──────── The data ────────

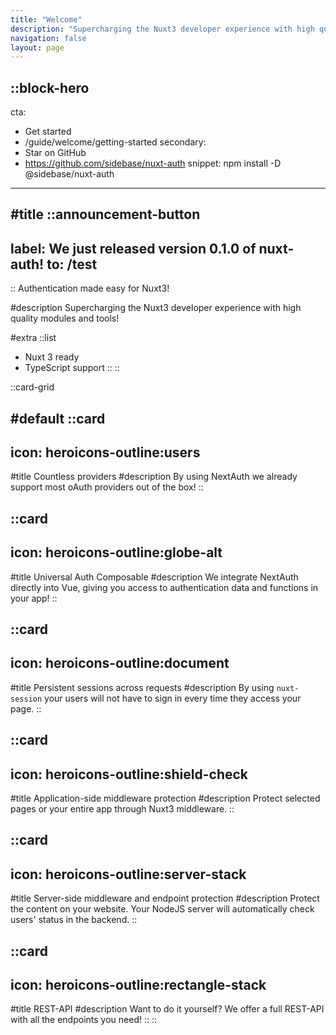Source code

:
 ```yaml
---
title: "Welcome"
description: "Supercharging the Nuxt3 developer experience with high quality modules and tools!"
navigation: false
layout: page
---
```


::block-hero
---
cta:
  - Get started
  - /guide/welcome/getting-started
secondary:
  - Star on GitHub
  - https://github.com/sidebase/nuxt-auth
snippet: npm install -D @sidebase/nuxt-auth
---

#title
::announcement-button
---
label: We just released version 0.1.0 of nuxt-auth!
to: /test
---
::
Authentication made easy for Nuxt3!


#description
Supercharging the Nuxt3 developer experience with high quality modules and tools!

#extra
::list
- Nuxt 3 ready
- TypeScript support
::
::


::card-grid

#default
  ::card
  ---
  icon: heroicons-outline:users
  ---
  #title
  Countless providers
  #description
  By using NextAuth we already support most oAuth providers out of the box!
  ::

  ::card
  ---
  icon: heroicons-outline:globe-alt
  ---
  #title
  Universal Auth Composable
  #description
  We integrate NextAuth directly into Vue, giving you access to authentication data and functions in your app!
  ::

  ::card
  ---
  icon: heroicons-outline:document
  ---
  #title
  Persistent sessions across requests
  #description
  By using `nuxt-session` your users will not have to sign in every time they access your page.
  ::

  ::card
  ---
  icon: heroicons-outline:shield-check
  ---
  #title
  Application-side middleware protection
  #description
  Protect selected pages or your entire app through Nuxt3 middleware.
  ::

  ::card
  ---
  icon: heroicons-outline:server-stack
  ---
  #title
  Server-side middleware and endpoint protection
  #description
  Protect the content on your website. Your NodeJS server will automatically check users' status in the backend.
  ::
  
  ::card
  ---
  icon: heroicons-outline:rectangle-stack
  ---
  #title
  REST-API
  #description
  Want to do it yourself? We offer a full REST-API with all the endpoints you need!
  ::
::
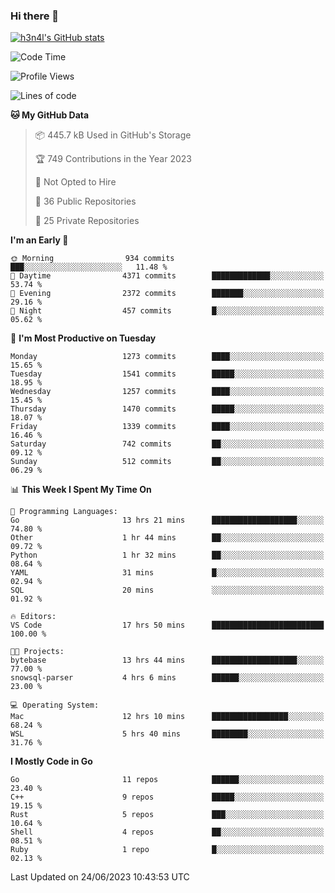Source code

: ### Hi there 👋

[![h3n4l's GitHub stats](https://github-readme-stats.vercel.app/api?username=h3n4l&count_private=true&show_icons=true&theme=radical)](https://github.com/h3n4l/github-readme-stats)

<!--START_SECTION:waka-->
![Code Time](http://img.shields.io/badge/Code%20Time-1%2C342%20hrs%2030%20mins-blue)

![Profile Views](http://img.shields.io/badge/Profile%20Views-1-blue)

![Lines of code](https://img.shields.io/badge/From%20Hello%20World%20I%27ve%20Written-3.5%20million%20lines%20of%20code-blue)

**🐱 My GitHub Data** 

> 📦 445.7 kB Used in GitHub's Storage 
 > 
> 🏆 749 Contributions in the Year 2023
 > 
> 🚫 Not Opted to Hire
 > 
> 📜 36 Public Repositories 
 > 
> 🔑 25 Private Repositories 
 > 
**I'm an Early 🐤** 

```text
🌞 Morning                934 commits         ███░░░░░░░░░░░░░░░░░░░░░░   11.48 % 
🌆 Daytime                4371 commits        █████████████░░░░░░░░░░░░   53.74 % 
🌃 Evening                2372 commits        ███████░░░░░░░░░░░░░░░░░░   29.16 % 
🌙 Night                  457 commits         █░░░░░░░░░░░░░░░░░░░░░░░░   05.62 % 
```
📅 **I'm Most Productive on Tuesday** 

```text
Monday                   1273 commits        ████░░░░░░░░░░░░░░░░░░░░░   15.65 % 
Tuesday                  1541 commits        █████░░░░░░░░░░░░░░░░░░░░   18.95 % 
Wednesday                1257 commits        ████░░░░░░░░░░░░░░░░░░░░░   15.45 % 
Thursday                 1470 commits        █████░░░░░░░░░░░░░░░░░░░░   18.07 % 
Friday                   1339 commits        ████░░░░░░░░░░░░░░░░░░░░░   16.46 % 
Saturday                 742 commits         ██░░░░░░░░░░░░░░░░░░░░░░░   09.12 % 
Sunday                   512 commits         ██░░░░░░░░░░░░░░░░░░░░░░░   06.29 % 
```


📊 **This Week I Spent My Time On** 

```text
💬 Programming Languages: 
Go                       13 hrs 21 mins      ███████████████████░░░░░░   74.80 % 
Other                    1 hr 44 mins        ██░░░░░░░░░░░░░░░░░░░░░░░   09.72 % 
Python                   1 hr 32 mins        ██░░░░░░░░░░░░░░░░░░░░░░░   08.64 % 
YAML                     31 mins             █░░░░░░░░░░░░░░░░░░░░░░░░   02.94 % 
SQL                      20 mins             ░░░░░░░░░░░░░░░░░░░░░░░░░   01.92 % 

🔥 Editors: 
VS Code                  17 hrs 50 mins      █████████████████████████   100.00 % 

🐱‍💻 Projects: 
bytebase                 13 hrs 44 mins      ███████████████████░░░░░░   77.00 % 
snowsql-parser           4 hrs 6 mins        ██████░░░░░░░░░░░░░░░░░░░   23.00 % 

💻 Operating System: 
Mac                      12 hrs 10 mins      █████████████████░░░░░░░░   68.24 % 
WSL                      5 hrs 40 mins       ████████░░░░░░░░░░░░░░░░░   31.76 % 
```

**I Mostly Code in Go** 

```text
Go                       11 repos            ██████░░░░░░░░░░░░░░░░░░░   23.40 % 
C++                      9 repos             █████░░░░░░░░░░░░░░░░░░░░   19.15 % 
Rust                     5 repos             ███░░░░░░░░░░░░░░░░░░░░░░   10.64 % 
Shell                    4 repos             ██░░░░░░░░░░░░░░░░░░░░░░░   08.51 % 
Ruby                     1 repo              █░░░░░░░░░░░░░░░░░░░░░░░░   02.13 % 
```




 Last Updated on 24/06/2023 10:43:53 UTC
<!--END_SECTION:waka-->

────────

## The task
Collect the lines of the records that include the string "blue".

## Reply
![Code Time](http://img.shields.io/badge/Code%20Time-1%2C342%20hrs%2030%20mins-blue)
![Profile Views](http://img.shields.io/badge/Profile%20Views-1-blue)
![Lines of code](https://img.shields.io/badge/From%20Hello%20World%20I%27ve%20Written-3.5%20million%20lines%20of%20code-blue)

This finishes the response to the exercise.